Parole che sembrano fare da lucido controcanto, oltre che da amplificatore, a quelle che la Lispector stessa scrive quasi da subito: “Se mai questo libro verrà pubblicato, che i profani ne stiano alla larga. Giacché scrivere è cosa sacra a cui gli infedeli non hanno accesso.” E, infatti, leggere questo libro richiede proprio un atto di fede, un atto con cui si abbandona sia la logica, sia la classica sequenza di eventi che normalmente ne consegue.

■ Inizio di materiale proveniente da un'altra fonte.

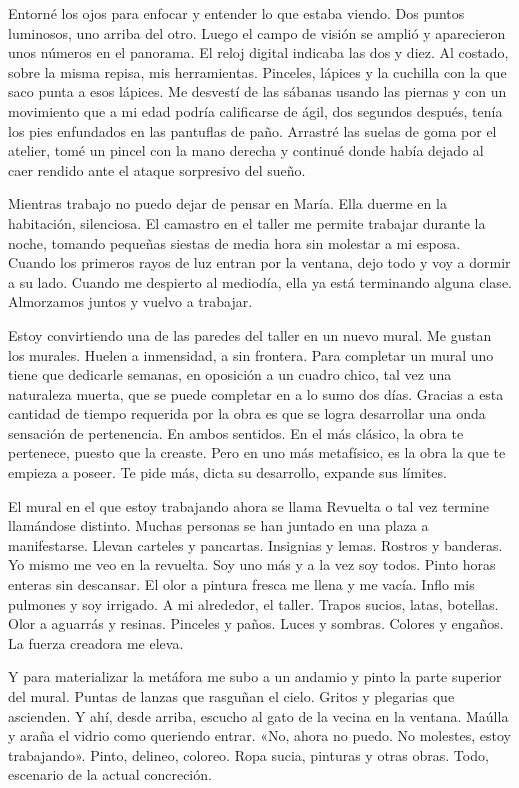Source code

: \documentclass[11pt,twoside,openright,a5paper]{book}
\begin{document}
Entorné los ojos para enfocar y entender lo que estaba viendo. Dos puntos luminosos, uno arriba del otro. Luego el campo de visión se amplió y aparecieron unos números en el panorama. El reloj digital indicaba las dos y diez. Al costado, sobre la misma repisa, mis herramientas. Pinceles, lápices y la cuchilla con la que saco punta a esos lápices. Me desvestí de las sábanas usando las piernas y con un movimiento que a mi edad podría calificarse de ágil, dos segundos después, tenía los pies enfundados en las pantuflas de paño. Arrastré las suelas de goma por el atelier, tomé un pincel con la mano derecha y continué donde había dejado al caer rendido ante el ataque sorpresivo del sueño.

Mientras trabajo no puedo dejar de pensar en María. Ella duerme en la habitación, silenciosa. El camastro en el taller me permite trabajar durante la noche, tomando pequeñas siestas de media hora sin molestar a mi esposa. Cuando los primeros rayos de luz entran por la ventana, dejo todo y voy a dormir a su lado. Cuando me despierto al mediodía, ella ya está terminando alguna clase. Almorzamos juntos y vuelvo a trabajar.

Estoy convirtiendo una de las paredes del taller en un nuevo mural. Me gustan los murales. Huelen a inmensidad, a sin frontera. Para completar un mural uno tiene que dedicarle semanas, en oposición a un cuadro chico, tal vez una naturaleza muerta, que se puede completar en a lo sumo dos días. Gracias a esta cantidad de tiempo requerida por la obra es que se logra desarrollar una onda sensación de pertenencia. En ambos sentidos. En el más clásico, la obra te pertenece, puesto que la creaste. Pero en uno más metafísico, es la obra la que te empieza a poseer. Te  pide más, dicta su desarrollo, expande sus límites. 

El mural en el que estoy trabajando ahora se llama Revuelta o tal vez termine llamándose distinto. Muchas personas se han juntado en una plaza a manifestarse. Llevan carteles y pancartas. Insignias y lemas. Rostros y banderas. Yo mismo me veo en la revuelta. Soy uno más y a la vez soy todos. Pinto horas enteras sin descansar. El olor a pintura fresca me llena y me vacía. Inflo mis pulmones y soy irrigado. A mi alrededor, el taller. Trapos sucios, latas, botellas. Olor a aguarrás y resinas. Pinceles y paños. Luces y sombras. Colores y engaños. La fuerza creadora me eleva. 

Y para materializar la metáfora me subo a un andamio y pinto la parte superior del mural. Puntas de lanzas que rasguñan el cielo. Gritos y plegarias que ascienden. Y ahí, desde arriba, escucho al gato de la vecina en la ventana. Maúlla y araña el vidrio como queriendo entrar. «No, ahora no puedo. No molestes, estoy trabajando». Pinto, delineo, coloreo. Ropa sucia, pinturas y otras obras. Todo, escenario de la actual concreción. 
\end{document}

Non si nasconde dunque l’autrice né sarebbe possibile farlo. Un soffio di vita non è un libro facile. Sono queste, pagine in cui ciò che appare come un grandissimo atto d’amore per la scrittura sembrano prendere forma nella dissoluzione stessa della scrittura, nella sua destrutturazione. O decostruzione. Oppure, ancor più spingendosi avanti, un mistero. Quasi come quello che stava per cogliere la Lispector che lo terminò nel 1977, immediatamente prima di morire.

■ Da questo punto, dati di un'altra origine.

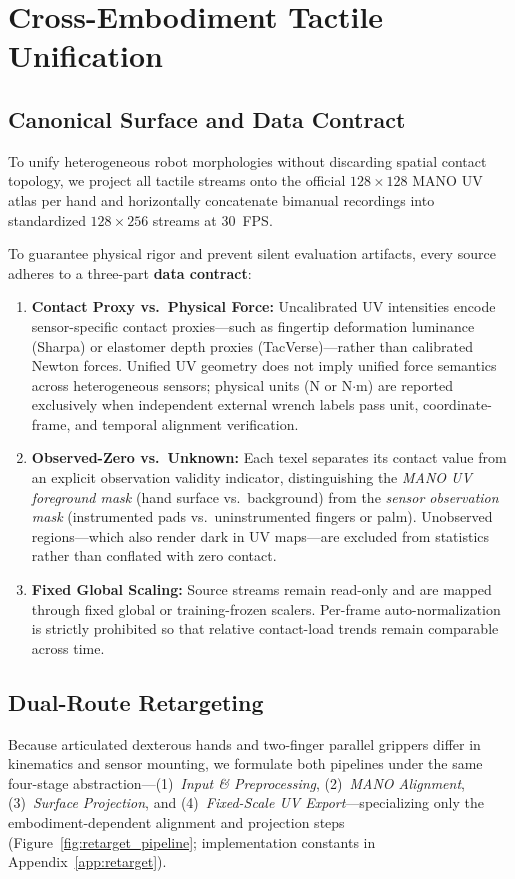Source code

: \section{Cross-Embodiment Tactile Unification}
\label{sec:retarget_data}

\subsection{Canonical Surface and Data Contract}
\label{sec:data_contract}
To unify heterogeneous robot morphologies without discarding spatial contact topology, we project all tactile streams onto the official $128\times 128$ MANO UV atlas \citep{romero2017embodied} per hand and horizontally concatenate bimanual recordings into standardized $128\times 256$ streams at 30~FPS.

To guarantee physical rigor and prevent silent evaluation artifacts, every source adheres to a three-part \textbf{data contract}:
\begin{enumerate}[leftmargin=*,nosep]
    \item \textbf{Contact Proxy vs.\ Physical Force:} Uncalibrated UV intensities encode sensor-specific contact proxies---such as fingertip deformation luminance (Sharpa) or elastomer depth proxies (TacVerse)---rather than calibrated Newton forces. Unified UV geometry does not imply unified force semantics across heterogeneous sensors; physical units (N or N$\cdot$m) are reported exclusively when independent external wrench labels pass unit, coordinate-frame, and temporal alignment verification.
    \item \textbf{Observed-Zero vs.\ Unknown:} Each texel separates its contact value from an explicit observation validity indicator, distinguishing the \emph{MANO UV foreground mask} (hand surface vs.\ background) from the \emph{sensor observation mask} (instrumented pads vs.\ uninstrumented fingers or palm). Unobserved regions---which also render dark in UV maps---are excluded from statistics rather than conflated with zero contact.
    \item \textbf{Fixed Global Scaling:} Source streams remain read-only and are mapped through fixed global or training-frozen scalers. Per-frame auto-normalization is strictly prohibited so that relative contact-load trends remain comparable across time.
\end{enumerate}

\subsection{Dual-Route Retargeting}
\label{sec:retarget_pipelines}
Because articulated dexterous hands and two-finger parallel grippers differ in kinematics and sensor mounting, we formulate both pipelines under the same four-stage abstraction---(1)~\emph{Input \& Preprocessing}, (2)~\emph{MANO Alignment}, (3)~\emph{Surface Projection}, and (4)~\emph{Fixed-Scale UV Export}---specializing only the embodiment-dependent alignment and projection steps (Figure~\ref{fig:retarget_pipeline}; implementation constants in Appendix~\ref{app:retarget}).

“Un testo – scrive ancora Francavilla – decostruito in partenza […] che non ha per obiettivo una redazione coerente bensì il definitivo esorcismo dell’indicibile, quella piega fra contingenze ed evocazioni, fra sensualità materica e inesorabile caduta nell’abisso della morte incombente”.
Come si celebra dunque la scrittura, immediatamente prima di lasciare questo mondo? A chi affidare domande e pensieri sul tempo, sulla scrittura stessa, sulla vita e sulla morte, sull’indicibile, dunque? A cosa affidarlo? Proprio a un testo che, giustamente, Matteo Moca su minimaetmoralia.it, definisce ondivago. Un testo costruito su una non trama ma sul dialogo tra l’Autore e un suo personaggio, qui una donna di nome Angela. Sarà quindi questo dialogo ad assumere e ad assumersi la responsabilità di interrogare e interrogarsi su parole e scrittura stessa, sull’indicibile e su ciò che mai potrà essere violato.

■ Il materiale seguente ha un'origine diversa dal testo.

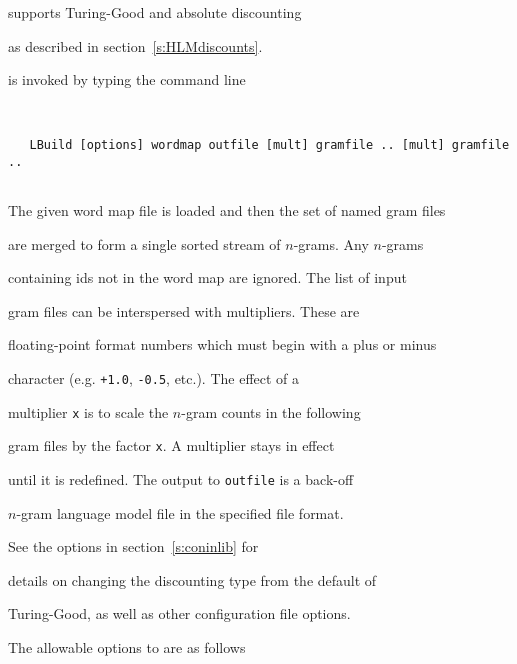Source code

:  supports Turing-Good and absolute discounting 


as described in section~\ref{s:HLMdiscounts}.










 is invoked by typing the command line


\begin{verbatim}


   LBuild [options] wordmap outfile [mult] gramfile .. [mult] gramfile ..


\end{verbatim}





The given word map file is loaded and then the set of named gram files


are merged to form a single sorted stream of $n$-grams. Any $n$-grams


containing ids not in the word map are ignored.  The list of input


gram files can be interspersed with multipliers. These are


floating-point format numbers which must begin with a plus or minus


character (e.g. \texttt{+1.0}, \texttt{-0.5}, etc.). The effect of a


multiplier \texttt{x} is to scale the $n$-gram counts in the following


gram files by the factor \texttt{x}. A multiplier stays in effect


until it is redefined. The output to \texttt{outfile} is a back-off


$n$-gram language model file in the specified file format.





See the  options in section~\ref{s:coninlib} for


details on changing the discounting type from the default of


Turing-Good, as well as other configuration file options.





The allowable options to  are as follows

Se si insiste sul concetto di indicibile è proprio perché questo Un soffio di vita è davvero un omaggio alla scrittura, scritto dall’abisso del silenzio. Un libro che l’autrice vorrebbe fosse letto al buio, proprio sul limitare dall’abbandono. “Ho paura di scrivere. È molto pericoloso. Chi ci ha provato, lo sa. Pericolo di interferire con ciò che è nascosto – e il mondo non è in superficie, si trova nascosto nelle sue radici sommerse nelle profondità del mare.”
Nella frammentarietà di quelli che, a tratti appaiono davvero come frammenti, Lispector sembra interrogarsi sulla sua capacità di essere all’altezza delle parole, nel tentativo di strapparle dall’oblio. Forse anche da qui l’idea di affidare ad un dialogo (che spesso dialogo non è) tra Autore e personaggio il compito di raccontarci come la parola abbia bisogno di andare da una persona a un’altra. Come scrive sempre Matteo Moca: “[…] la parola che finisce per trovare una sua realizzazione nel momento in cui essa si lega ad un’altra persona. […] solo in questo modo, scoprendone l’alterità, essa può far emergere la verità custodita nel profondo dal soggetto.”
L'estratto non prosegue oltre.